What this task involves >>
Somewhere below, one line contains "model and region.</span></span>" and a later line contains "on aggregated data.</span></span>". Output those two lines and everything between them exactly, and nothing else.

━━━━

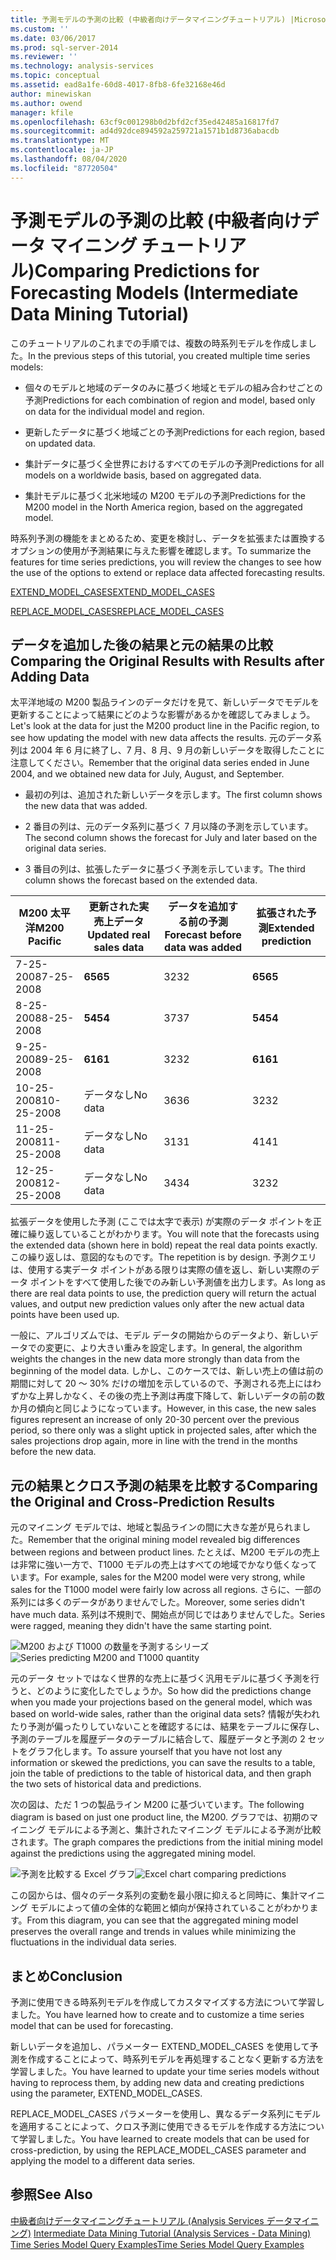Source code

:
 ```yaml
---
title: 予測モデルの予測の比較 (中級者向けデータマイニングチュートリアル) |Microsoft Docs
ms.custom: ''
ms.date: 03/06/2017
ms.prod: sql-server-2014
ms.reviewer: ''
ms.technology: analysis-services
ms.topic: conceptual
ms.assetid: ead8a1fe-60d8-4017-8fb8-6fe32168e46d
author: minewiskan
ms.author: owend
manager: kfile
ms.openlocfilehash: 63cf9c001298b0d2bfd2cf35ed42485a16817fd7
ms.sourcegitcommit: ad4d92dce894592a259721a1571b1d8736abacdb
ms.translationtype: MT
ms.contentlocale: ja-JP
ms.lasthandoff: 08/04/2020
ms.locfileid: "87720504"
---
```

# <a name="comparing-predictions-for-forecasting-models-intermediate-data-mining-tutorial"></a><span data-ttu-id="141f7-102">予測モデルの予測の比較 (中級者向けデータ マイニング チュートリアル)</span><span class="sxs-lookup"><span data-stu-id="141f7-102">Comparing Predictions for Forecasting Models (Intermediate Data Mining Tutorial)</span></span>
  <span data-ttu-id="141f7-103">このチュートリアルのこれまでの手順では、複数の時系列モデルを作成しました。</span><span class="sxs-lookup"><span data-stu-id="141f7-103">In the previous steps of this tutorial, you created multiple time series models:</span></span>  
  
-   <span data-ttu-id="141f7-104">個々のモデルと地域のデータのみに基づく地域とモデルの組み合わせごとの予測</span><span class="sxs-lookup"><span data-stu-id="141f7-104">Predictions for each combination of region and model, based only on data for the individual model and region.</span></span>  
  
-   <span data-ttu-id="141f7-105">更新したデータに基づく地域ごとの予測</span><span class="sxs-lookup"><span data-stu-id="141f7-105">Predictions for each region, based on updated data.</span></span>  
  
-   <span data-ttu-id="141f7-106">集計データに基づく全世界におけるすべてのモデルの予測</span><span class="sxs-lookup"><span data-stu-id="141f7-106">Predictions for all models on a worldwide basis, based on aggregated data.</span></span>  
  
-   <span data-ttu-id="141f7-107">集計モデルに基づく北米地域の M200 モデルの予測</span><span class="sxs-lookup"><span data-stu-id="141f7-107">Predictions for the M200 model in the North America region, based on the aggregated model.</span></span>  
  
 <span data-ttu-id="141f7-108">時系列予測の機能をまとめるため、変更を検討し、データを拡張または置換するオプションの使用が予測結果に与えた影響を確認します。</span><span class="sxs-lookup"><span data-stu-id="141f7-108">To summarize the features for time series predictions, you will review the changes to see how the use of the options to extend or replace data affected forecasting results.</span></span>  
  
 [<span data-ttu-id="141f7-109">EXTEND_MODEL_CASES</span><span class="sxs-lookup"><span data-stu-id="141f7-109">EXTEND_MODEL_CASES</span></span>](#bkmk_EXTEND)  
  
 [<span data-ttu-id="141f7-110">REPLACE_MODEL_CASES</span><span class="sxs-lookup"><span data-stu-id="141f7-110">REPLACE_MODEL_CASES</span></span>](#bkmk_REPLACE)  
  
##  <a name="comparing-the-original-results-with-results-after-adding-data"></a><a name="bkmk_EXTEND"></a><span data-ttu-id="141f7-111">データを追加した後の結果と元の結果の比較</span><span class="sxs-lookup"><span data-stu-id="141f7-111">Comparing the Original Results with Results after Adding Data</span></span>  
 <span data-ttu-id="141f7-112">太平洋地域の M200 製品ラインのデータだけを見て、新しいデータでモデルを更新することによって結果にどのような影響があるかを確認してみましょう。</span><span class="sxs-lookup"><span data-stu-id="141f7-112">Let's look at the data for just the M200 product line in the Pacific region, to see how updating the model with new data affects the results.</span></span> <span data-ttu-id="141f7-113">元のデータ系列は 2004 年 6 月に終了し、7 月、8 月、9 月の新しいデータを取得したことに注意してください。</span><span class="sxs-lookup"><span data-stu-id="141f7-113">Remember that the original data series ended in June 2004, and we obtained new data for July, August, and September.</span></span>  
  
-   <span data-ttu-id="141f7-114">最初の列は、追加された新しいデータを示します。</span><span class="sxs-lookup"><span data-stu-id="141f7-114">The first column shows the new data that was added.</span></span>  
  
-   <span data-ttu-id="141f7-115">2 番目の列は、元のデータ系列に基づく 7 月以降の予測を示しています。</span><span class="sxs-lookup"><span data-stu-id="141f7-115">The second column shows the forecast for July and later based on the original data series.</span></span>  
  
-   <span data-ttu-id="141f7-116">3 番目の列は、拡張したデータに基づく予測を示しています。</span><span class="sxs-lookup"><span data-stu-id="141f7-116">The third column shows the forecast based on the extended data.</span></span>  
  
|<span data-ttu-id="141f7-117">**M200 太平洋**</span><span class="sxs-lookup"><span data-stu-id="141f7-117">**M200 Pacific**</span></span>|<span data-ttu-id="141f7-118">更新された実売上データ</span><span class="sxs-lookup"><span data-stu-id="141f7-118">Updated real sales data</span></span>|<span data-ttu-id="141f7-119">データを追加する前の予測</span><span class="sxs-lookup"><span data-stu-id="141f7-119">Forecast before data was added</span></span>|<span data-ttu-id="141f7-120">拡張された予測</span><span class="sxs-lookup"><span data-stu-id="141f7-120">Extended prediction</span></span>|  
|----------------------|-----------------------------|------------------------------------|-------------------------|  
|<span data-ttu-id="141f7-121">7-25-2008</span><span class="sxs-lookup"><span data-stu-id="141f7-121">7-25-2008</span></span>|<span data-ttu-id="141f7-122">**65**</span><span class="sxs-lookup"><span data-stu-id="141f7-122">**65**</span></span>|<span data-ttu-id="141f7-123">32</span><span class="sxs-lookup"><span data-stu-id="141f7-123">32</span></span>|<span data-ttu-id="141f7-124">**65**</span><span class="sxs-lookup"><span data-stu-id="141f7-124">**65**</span></span>|  
|<span data-ttu-id="141f7-125">8-25-2008</span><span class="sxs-lookup"><span data-stu-id="141f7-125">8-25-2008</span></span>|<span data-ttu-id="141f7-126">**54**</span><span class="sxs-lookup"><span data-stu-id="141f7-126">**54**</span></span>|<span data-ttu-id="141f7-127">37</span><span class="sxs-lookup"><span data-stu-id="141f7-127">37</span></span>|<span data-ttu-id="141f7-128">**54**</span><span class="sxs-lookup"><span data-stu-id="141f7-128">**54**</span></span>|  
|<span data-ttu-id="141f7-129">9-25-2008</span><span class="sxs-lookup"><span data-stu-id="141f7-129">9-25-2008</span></span>|<span data-ttu-id="141f7-130">**61**</span><span class="sxs-lookup"><span data-stu-id="141f7-130">**61**</span></span>|<span data-ttu-id="141f7-131">32</span><span class="sxs-lookup"><span data-stu-id="141f7-131">32</span></span>|<span data-ttu-id="141f7-132">**61**</span><span class="sxs-lookup"><span data-stu-id="141f7-132">**61**</span></span>|  
|<span data-ttu-id="141f7-133">10-25-2008</span><span class="sxs-lookup"><span data-stu-id="141f7-133">10-25-2008</span></span>|<span data-ttu-id="141f7-134">データなし</span><span class="sxs-lookup"><span data-stu-id="141f7-134">No data</span></span>|<span data-ttu-id="141f7-135">36</span><span class="sxs-lookup"><span data-stu-id="141f7-135">36</span></span>|<span data-ttu-id="141f7-136">32</span><span class="sxs-lookup"><span data-stu-id="141f7-136">32</span></span>|  
|<span data-ttu-id="141f7-137">11-25-2008</span><span class="sxs-lookup"><span data-stu-id="141f7-137">11-25-2008</span></span>|<span data-ttu-id="141f7-138">データなし</span><span class="sxs-lookup"><span data-stu-id="141f7-138">No data</span></span>|<span data-ttu-id="141f7-139">31</span><span class="sxs-lookup"><span data-stu-id="141f7-139">31</span></span>|<span data-ttu-id="141f7-140">41</span><span class="sxs-lookup"><span data-stu-id="141f7-140">41</span></span>|  
|<span data-ttu-id="141f7-141">12-25-2008</span><span class="sxs-lookup"><span data-stu-id="141f7-141">12-25-2008</span></span>|<span data-ttu-id="141f7-142">データなし</span><span class="sxs-lookup"><span data-stu-id="141f7-142">No data</span></span>|<span data-ttu-id="141f7-143">34</span><span class="sxs-lookup"><span data-stu-id="141f7-143">34</span></span>|<span data-ttu-id="141f7-144">32</span><span class="sxs-lookup"><span data-stu-id="141f7-144">32</span></span>|  
  
 <span data-ttu-id="141f7-145">拡張データを使用した予測 (ここでは太字で表示) が実際のデータ ポイントを正確に繰り返していることがわかります。</span><span class="sxs-lookup"><span data-stu-id="141f7-145">You will note that the forecasts using the extended data (shown here in bold) repeat the real data points exactly.</span></span> <span data-ttu-id="141f7-146">この繰り返しは、意図的なものです。</span><span class="sxs-lookup"><span data-stu-id="141f7-146">The repetition is by design.</span></span> <span data-ttu-id="141f7-147">予測クエリは、使用する実データ ポイントがある限りは実際の値を返し、新しい実際のデータ ポイントをすべて使用した後でのみ新しい予測値を出力します。</span><span class="sxs-lookup"><span data-stu-id="141f7-147">As long as there are real data points to use, the prediction query will return the actual values, and output new prediction values only after the new actual data points have been used up.</span></span>  
  
 <span data-ttu-id="141f7-148">一般に、アルゴリズムでは、モデル データの開始からのデータより、新しいデータでの変更に、より大きい重みを設定します。</span><span class="sxs-lookup"><span data-stu-id="141f7-148">In general, the algorithm weights the changes in the new data more strongly than data from the beginning of the model data.</span></span> <span data-ttu-id="141f7-149">しかし、このケースでは、新しい売上の値は前の期間に対して 20 ～ 30% だけの増加を示しているので、予測される売上にはわずかな上昇しかなく、その後の売上予測は再度下降して、新しいデータの前の数か月の傾向と同じようになっています。</span><span class="sxs-lookup"><span data-stu-id="141f7-149">However, in this case, the new sales figures represent an increase of only 20-30 percent over the previous period, so there only was a slight uptick in projected sales, after which the sales projections drop again, more in line with the trend in the months before the new data.</span></span>  
  
##  <a name="comparing-the-original-and-cross-prediction-results"></a><a name="bkmk_REPLACE"></a><span data-ttu-id="141f7-150">元の結果とクロス予測の結果を比較する</span><span class="sxs-lookup"><span data-stu-id="141f7-150">Comparing the Original and Cross-Prediction Results</span></span>  
 <span data-ttu-id="141f7-151">元のマイニング モデルでは、地域と製品ラインの間に大きな差が見られました。</span><span class="sxs-lookup"><span data-stu-id="141f7-151">Remember that the original mining model revealed big differences between regions and between product lines.</span></span> <span data-ttu-id="141f7-152">たとえば、M200 モデルの売上は非常に強い一方で、T1000 モデルの売上はすべての地域でかなり低くなっています。</span><span class="sxs-lookup"><span data-stu-id="141f7-152">For example, sales for the M200 model were very strong, while sales for the T1000 model were fairly low across all regions.</span></span> <span data-ttu-id="141f7-153">さらに、一部の系列には多くのデータがありませんでした。</span><span class="sxs-lookup"><span data-stu-id="141f7-153">Moreover, some series didn't have much data.</span></span> <span data-ttu-id="141f7-154">系列は不規則で、開始点が同じではありませんでした。</span><span class="sxs-lookup"><span data-stu-id="141f7-154">Series were ragged, meaning they didn't have the same starting point.</span></span>  
  
 <span data-ttu-id="141f7-155">![M200 および T1000 の数量を予測するシリーズ](../../2014/tutorials/media/6series-defaultforecasting.gif "M200 および T1000 の数量を予測するシリーズ")</span><span class="sxs-lookup"><span data-stu-id="141f7-155">![Series predicting M200 and T1000 quantity](../../2014/tutorials/media/6series-defaultforecasting.gif "Series predicting M200 and T1000 quantity")</span></span>  
  
 <span data-ttu-id="141f7-156">元のデータ セットではなく世界的な売上に基づく汎用モデルに基づく予測を行うと、どのように変化したでしょうか。</span><span class="sxs-lookup"><span data-stu-id="141f7-156">So how did the predictions change when you made your projections based on the general model, which was based on world-wide sales, rather than the original data sets?</span></span> <span data-ttu-id="141f7-157">情報が失われたり予測が偏ったりしていないことを確認するには、結果をテーブルに保存し、予測のテーブルを履歴データのテーブルに結合して、履歴データと予測の 2 セットをグラフ化します。</span><span class="sxs-lookup"><span data-stu-id="141f7-157">To assure yourself that you have not lost any information or skewed the predictions, you can save the results to a table, join the table of predictions to the table of historical data, and then graph the two sets of historical data and predictions.</span></span>  
  
 <span data-ttu-id="141f7-158">次の図は、ただ 1 つの製品ライン M200 に基づいています。</span><span class="sxs-lookup"><span data-stu-id="141f7-158">The following diagram is based on just one product line, the M200.</span></span> <span data-ttu-id="141f7-159">グラフでは、初期のマイニング モデルによる予測と、集計されたマイニング モデルによる予測が比較されます。</span><span class="sxs-lookup"><span data-stu-id="141f7-159">The graph compares the predictions from the initial mining model against the predictions using the aggregated mining model.</span></span>  
  
 <span data-ttu-id="141f7-160">![予測を比較する Excel グラフ](../../2014/tutorials/media/m200-predictions-compared.gif "予測を比較する Excel グラフ")</span><span class="sxs-lookup"><span data-stu-id="141f7-160">![Excel chart comparing predictions](../../2014/tutorials/media/m200-predictions-compared.gif "Excel chart comparing predictions")</span></span>  
  
 <span data-ttu-id="141f7-161">この図からは、個々のデータ系列の変動を最小限に抑えると同時に、集計マイニング モデルによって値の全体的な範囲と傾向が保持されていることがわかります。</span><span class="sxs-lookup"><span data-stu-id="141f7-161">From this diagram, you can see that the aggregated mining model preserves the overall range and trends in values while minimizing the fluctuations in the individual data series.</span></span>  
  
## <a name="conclusion"></a><span data-ttu-id="141f7-162">まとめ</span><span class="sxs-lookup"><span data-stu-id="141f7-162">Conclusion</span></span>  
 <span data-ttu-id="141f7-163">予測に使用できる時系列モデルを作成してカスタマイズする方法について学習しました。</span><span class="sxs-lookup"><span data-stu-id="141f7-163">You have learned how to create and to customize a time series model that can be used for forecasting.</span></span>  
  
 <span data-ttu-id="141f7-164">新しいデータを追加し、パラメーター EXTEND_MODEL_CASES を使用して予測を作成することによって、時系列モデルを再処理することなく更新する方法を学習しました。</span><span class="sxs-lookup"><span data-stu-id="141f7-164">You have learned to update your time series models without having to reprocess them, by adding new data and creating predictions using the parameter, EXTEND_MODEL_CASES.</span></span>  
  
 <span data-ttu-id="141f7-165">REPLACE_MODEL_CASES パラメーターを使用し、異なるデータ系列にモデルを適用することによって、クロス予測に使用できるモデルを作成する方法について学習しました。</span><span class="sxs-lookup"><span data-stu-id="141f7-165">You have learned to create models that can be used for cross-prediction, by using the REPLACE_MODEL_CASES parameter and applying the model to a different data series.</span></span>  
  
## <a name="see-also"></a><span data-ttu-id="141f7-166">参照</span><span class="sxs-lookup"><span data-stu-id="141f7-166">See Also</span></span>  
 <span data-ttu-id="141f7-167">[中級者向けデータマイニングチュートリアル &#40;Analysis Services データマイニング&#41;](../../2014/tutorials/intermediate-data-mining-tutorial-analysis-services-data-mining.md) </span><span class="sxs-lookup"><span data-stu-id="141f7-167">[Intermediate Data Mining Tutorial &#40;Analysis Services - Data Mining&#41;](../../2014/tutorials/intermediate-data-mining-tutorial-analysis-services-data-mining.md) </span></span>  
 [<span data-ttu-id="141f7-168">Time Series Model Query Examples</span><span class="sxs-lookup"><span data-stu-id="141f7-168">Time Series Model Query Examples</span></span>](../../2014/analysis-services/data-mining/time-series-model-query-examples.md)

━━━━

Written response >>
-   <span data-ttu-id="141f7-104">個々のモデルと地域のデータのみに基づく地域とモデルの組み合わせごとの予測</span><span class="sxs-lookup"><span data-stu-id="141f7-104">Predictions for each combination of region and model, based only on data for the individual model and region.</span></span>  
  
-   <span data-ttu-id="141f7-105">更新したデータに基づく地域ごとの予測</span><span class="sxs-lookup"><span data-stu-id="141f7-105">Predictions for each region, based on updated data.</span></span>  
  
-   <span data-ttu-id="141f7-106">集計データに基づく全世界におけるすべてのモデルの予測</span><span class="sxs-lookup"><span data-stu-id="141f7-106">Predictions for all models on a worldwide basis, based on aggregated data.</span></span>  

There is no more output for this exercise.